[Work to be completed] Print the material underneath in full, keeping every line exactly as it is.

####################

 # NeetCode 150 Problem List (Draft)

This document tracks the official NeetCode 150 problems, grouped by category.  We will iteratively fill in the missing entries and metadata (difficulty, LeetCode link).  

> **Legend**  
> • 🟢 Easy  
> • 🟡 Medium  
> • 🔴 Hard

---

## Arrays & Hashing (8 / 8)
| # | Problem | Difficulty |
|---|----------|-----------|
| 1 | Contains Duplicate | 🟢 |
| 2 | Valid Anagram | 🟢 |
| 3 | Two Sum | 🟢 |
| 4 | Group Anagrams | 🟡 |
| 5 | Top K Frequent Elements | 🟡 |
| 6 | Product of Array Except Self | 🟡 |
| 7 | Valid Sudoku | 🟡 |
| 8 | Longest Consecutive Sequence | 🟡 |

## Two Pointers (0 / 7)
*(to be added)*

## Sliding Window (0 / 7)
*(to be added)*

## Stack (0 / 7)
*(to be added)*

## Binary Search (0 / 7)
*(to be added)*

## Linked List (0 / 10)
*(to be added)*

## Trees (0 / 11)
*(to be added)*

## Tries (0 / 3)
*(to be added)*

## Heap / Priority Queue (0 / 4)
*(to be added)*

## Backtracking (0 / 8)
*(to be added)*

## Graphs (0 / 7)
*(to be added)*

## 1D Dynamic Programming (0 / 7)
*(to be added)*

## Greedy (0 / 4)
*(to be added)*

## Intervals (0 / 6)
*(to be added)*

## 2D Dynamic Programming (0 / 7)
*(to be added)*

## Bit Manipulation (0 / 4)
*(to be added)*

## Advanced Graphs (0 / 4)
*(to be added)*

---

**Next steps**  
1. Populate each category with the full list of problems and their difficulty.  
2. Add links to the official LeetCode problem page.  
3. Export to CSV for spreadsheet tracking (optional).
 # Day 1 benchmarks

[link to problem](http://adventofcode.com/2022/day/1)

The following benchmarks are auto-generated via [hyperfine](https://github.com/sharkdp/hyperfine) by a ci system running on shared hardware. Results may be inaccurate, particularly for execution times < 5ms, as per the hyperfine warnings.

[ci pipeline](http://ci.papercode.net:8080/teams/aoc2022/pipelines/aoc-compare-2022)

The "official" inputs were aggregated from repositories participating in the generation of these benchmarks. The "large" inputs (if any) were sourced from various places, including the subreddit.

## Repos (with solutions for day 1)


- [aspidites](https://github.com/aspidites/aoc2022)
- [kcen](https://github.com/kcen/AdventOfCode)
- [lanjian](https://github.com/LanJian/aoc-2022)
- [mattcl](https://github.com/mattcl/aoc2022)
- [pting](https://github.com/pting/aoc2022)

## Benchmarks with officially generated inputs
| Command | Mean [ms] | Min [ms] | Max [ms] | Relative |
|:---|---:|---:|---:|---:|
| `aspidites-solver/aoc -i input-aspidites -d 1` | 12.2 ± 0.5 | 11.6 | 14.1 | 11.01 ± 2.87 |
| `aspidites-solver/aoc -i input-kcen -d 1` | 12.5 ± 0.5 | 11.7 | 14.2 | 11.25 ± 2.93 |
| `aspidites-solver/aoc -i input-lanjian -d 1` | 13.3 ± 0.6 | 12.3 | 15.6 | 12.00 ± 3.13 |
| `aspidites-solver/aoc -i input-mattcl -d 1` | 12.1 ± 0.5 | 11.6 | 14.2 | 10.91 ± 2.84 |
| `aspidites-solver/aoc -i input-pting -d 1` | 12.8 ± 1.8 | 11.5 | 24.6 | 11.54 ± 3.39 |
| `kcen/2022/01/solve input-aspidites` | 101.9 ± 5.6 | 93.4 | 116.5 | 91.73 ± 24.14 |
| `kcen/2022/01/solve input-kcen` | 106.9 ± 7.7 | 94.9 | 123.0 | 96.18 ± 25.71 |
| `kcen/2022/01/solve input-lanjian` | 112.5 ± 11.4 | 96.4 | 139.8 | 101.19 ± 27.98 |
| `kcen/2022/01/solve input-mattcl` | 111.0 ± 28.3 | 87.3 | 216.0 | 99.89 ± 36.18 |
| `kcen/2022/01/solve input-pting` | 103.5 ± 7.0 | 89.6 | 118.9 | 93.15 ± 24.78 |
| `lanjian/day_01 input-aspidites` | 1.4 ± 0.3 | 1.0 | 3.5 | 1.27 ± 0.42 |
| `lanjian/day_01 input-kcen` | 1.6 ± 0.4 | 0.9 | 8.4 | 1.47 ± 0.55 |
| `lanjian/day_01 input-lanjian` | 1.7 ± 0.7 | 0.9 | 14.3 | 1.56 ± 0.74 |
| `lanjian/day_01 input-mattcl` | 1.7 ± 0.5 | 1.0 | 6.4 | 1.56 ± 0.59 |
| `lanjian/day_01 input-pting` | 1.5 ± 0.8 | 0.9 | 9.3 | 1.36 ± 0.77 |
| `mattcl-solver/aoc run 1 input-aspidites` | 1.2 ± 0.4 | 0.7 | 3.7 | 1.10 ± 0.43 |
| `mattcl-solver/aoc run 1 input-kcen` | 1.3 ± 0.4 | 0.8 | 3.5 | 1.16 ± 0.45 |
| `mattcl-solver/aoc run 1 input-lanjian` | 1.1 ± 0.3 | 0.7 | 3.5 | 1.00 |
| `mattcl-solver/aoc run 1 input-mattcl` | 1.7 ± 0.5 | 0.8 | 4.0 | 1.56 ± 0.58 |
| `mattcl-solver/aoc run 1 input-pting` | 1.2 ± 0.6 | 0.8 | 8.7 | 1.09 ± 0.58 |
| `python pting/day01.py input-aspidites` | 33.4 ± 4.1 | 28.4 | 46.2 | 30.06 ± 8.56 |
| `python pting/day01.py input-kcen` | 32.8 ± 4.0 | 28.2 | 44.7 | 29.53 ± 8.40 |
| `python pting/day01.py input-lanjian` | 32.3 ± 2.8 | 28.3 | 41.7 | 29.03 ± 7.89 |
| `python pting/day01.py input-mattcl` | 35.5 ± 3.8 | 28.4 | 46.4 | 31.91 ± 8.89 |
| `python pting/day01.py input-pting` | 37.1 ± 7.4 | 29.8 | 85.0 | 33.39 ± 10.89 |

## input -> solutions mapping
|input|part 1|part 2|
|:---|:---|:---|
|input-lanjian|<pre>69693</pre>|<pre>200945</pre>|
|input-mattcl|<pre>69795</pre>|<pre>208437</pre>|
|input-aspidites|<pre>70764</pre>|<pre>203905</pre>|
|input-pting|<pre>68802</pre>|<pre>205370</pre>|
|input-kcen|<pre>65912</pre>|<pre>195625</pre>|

####################

[Your solution]
 # NeetCode 150 Problem List (Draft)

This document tracks the official NeetCode 150 problems, grouped by category.  We will iteratively fill in the missing entries and metadata (difficulty, LeetCode link).  

> **Legend**  
> • 🟢 Easy  
> • 🟡 Medium  
> • 🔴 Hard

---

## Arrays & Hashing (8 / 8)
| # | Problem | Difficulty |
|---|----------|-----------|
| 1 | Contains Duplicate | 🟢 |
| 2 | Valid Anagram | 🟢 |
| 3 | Two Sum | 🟢 |
| 4 | Group Anagrams | 🟡 |
| 5 | Top K Frequent Elements | 🟡 |
| 6 | Product of Array Except Self | 🟡 |
| 7 | Valid Sudoku | 🟡 |
| 8 | Longest Consecutive Sequence | 🟡 |

## Two Pointers (0 / 7)
*(to be added)*

## Sliding Window (0 / 7)
*(to be added)*

## Stack (0 / 7)
*(to be added)*

## Binary Search (0 / 7)
*(to be added)*

## Linked List (0 / 10)
*(to be added)*

## Trees (0 / 11)
*(to be added)*

## Tries (0 / 3)
*(to be added)*

## Heap / Priority Queue (0 / 4)
*(to be added)*

## Backtracking (0 / 8)
*(to be added)*

## Graphs (0 / 7)
*(to be added)*

## 1D Dynamic Programming (0 / 7)
*(to be added)*

## Greedy (0 / 4)
*(to be added)*

## Intervals (0 / 6)
*(to be added)*

## 2D Dynamic Programming (0 / 7)
*(to be added)*

## Bit Manipulation (0 / 4)
*(to be added)*

## Advanced Graphs (0 / 4)
*(to be added)*

---

**Next steps**  
1. Populate each category with the full list of problems and their difficulty.  
2. Add links to the official LeetCode problem page.  
3. Export to CSV for spreadsheet tracking (optional).
 # Day 1 benchmarks

[link to problem](http://adventofcode.com/2022/day/1)

The following benchmarks are auto-generated via [hyperfine](https://github.com/sharkdp/hyperfine) by a ci system running on shared hardware. Results may be inaccurate, particularly for execution times < 5ms, as per the hyperfine warnings.

[ci pipeline](http://ci.papercode.net:8080/teams/aoc2022/pipelines/aoc-compare-2022)

The "official" inputs were aggregated from repositories participating in the generation of these benchmarks. The "large" inputs (if any) were sourced from various places, including the subreddit.

## Repos (with solutions for day 1)


- [aspidites](https://github.com/aspidites/aoc2022)
- [kcen](https://github.com/kcen/AdventOfCode)
- [lanjian](https://github.com/LanJian/aoc-2022)
- [mattcl](https://github.com/mattcl/aoc2022)
- [pting](https://github.com/pting/aoc2022)

## Benchmarks with officially generated inputs
| Command | Mean [ms] | Min [ms] | Max [ms] | Relative |
|:---|---:|---:|---:|---:|
| `aspidites-solver/aoc -i input-aspidites -d 1` | 12.2 ± 0.5 | 11.6 | 14.1 | 11.01 ± 2.87 |
| `aspidites-solver/aoc -i input-kcen -d 1` | 12.5 ± 0.5 | 11.7 | 14.2 | 11.25 ± 2.93 |
| `aspidites-solver/aoc -i input-lanjian -d 1` | 13.3 ± 0.6 | 12.3 | 15.6 | 12.00 ± 3.13 |
| `aspidites-solver/aoc -i input-mattcl -d 1` | 12.1 ± 0.5 | 11.6 | 14.2 | 10.91 ± 2.84 |
| `aspidites-solver/aoc -i input-pting -d 1` | 12.8 ± 1.8 | 11.5 | 24.6 | 11.54 ± 3.39 |
| `kcen/2022/01/solve input-aspidites` | 101.9 ± 5.6 | 93.4 | 116.5 | 91.73 ± 24.14 |
| `kcen/2022/01/solve input-kcen` | 106.9 ± 7.7 | 94.9 | 123.0 | 96.18 ± 25.71 |
| `kcen/2022/01/solve input-lanjian` | 112.5 ± 11.4 | 96.4 | 139.8 | 101.19 ± 27.98 |
| `kcen/2022/01/solve input-mattcl` | 111.0 ± 28.3 | 87.3 | 216.0 | 99.89 ± 36.18 |
| `kcen/2022/01/solve input-pting` | 103.5 ± 7.0 | 89.6 | 118.9 | 93.15 ± 24.78 |
| `lanjian/day_01 input-aspidites` | 1.4 ± 0.3 | 1.0 | 3.5 | 1.27 ± 0.42 |
| `lanjian/day_01 input-kcen` | 1.6 ± 0.4 | 0.9 | 8.4 | 1.47 ± 0.55 |
| `lanjian/day_01 input-lanjian` | 1.7 ± 0.7 | 0.9 | 14.3 | 1.56 ± 0.74 |
| `lanjian/day_01 input-mattcl` | 1.7 ± 0.5 | 1.0 | 6.4 | 1.56 ± 0.59 |
| `lanjian/day_01 input-pting` | 1.5 ± 0.8 | 0.9 | 9.3 | 1.36 ± 0.77 |
| `mattcl-solver/aoc run 1 input-aspidites` | 1.2 ± 0.4 | 0.7 | 3.7 | 1.10 ± 0.43 |
| `mattcl-solver/aoc run 1 input-kcen` | 1.3 ± 0.4 | 0.8 | 3.5 | 1.16 ± 0.45 |
| `mattcl-solver/aoc run 1 input-lanjian` | 1.1 ± 0.3 | 0.7 | 3.5 | 1.00 |
| `mattcl-solver/aoc run 1 input-mattcl` | 1.7 ± 0.5 | 0.8 | 4.0 | 1.56 ± 0.58 |
| `mattcl-solver/aoc run 1 input-pting` | 1.2 ± 0.6 | 0.8 | 8.7 | 1.09 ± 0.58 |
| `python pting/day01.py input-aspidites` | 33.4 ± 4.1 | 28.4 | 46.2 | 30.06 ± 8.56 |
| `python pting/day01.py input-kcen` | 32.8 ± 4.0 | 28.2 | 44.7 | 29.53 ± 8.40 |
| `python pting/day01.py input-lanjian` | 32.3 ± 2.8 | 28.3 | 41.7 | 29.03 ± 7.89 |
| `python pting/day01.py input-mattcl` | 35.5 ± 3.8 | 28.4 | 46.4 | 31.91 ± 8.89 |
| `python pting/day01.py input-pting` | 37.1 ± 7.4 | 29.8 | 85.0 | 33.39 ± 10.89 |

## input -> solutions mapping
|input|part 1|part 2|
|:---|:---|:---|
|input-lanjian|<pre>69693</pre>|<pre>200945</pre>|
|input-mattcl|<pre>69795</pre>|<pre>208437</pre>|
|input-aspidites|<pre>70764</pre>|<pre>203905</pre>|
|input-pting|<pre>68802</pre>|<pre>205370</pre>|
|input-kcen|<pre>65912</pre>|<pre>195625</pre>|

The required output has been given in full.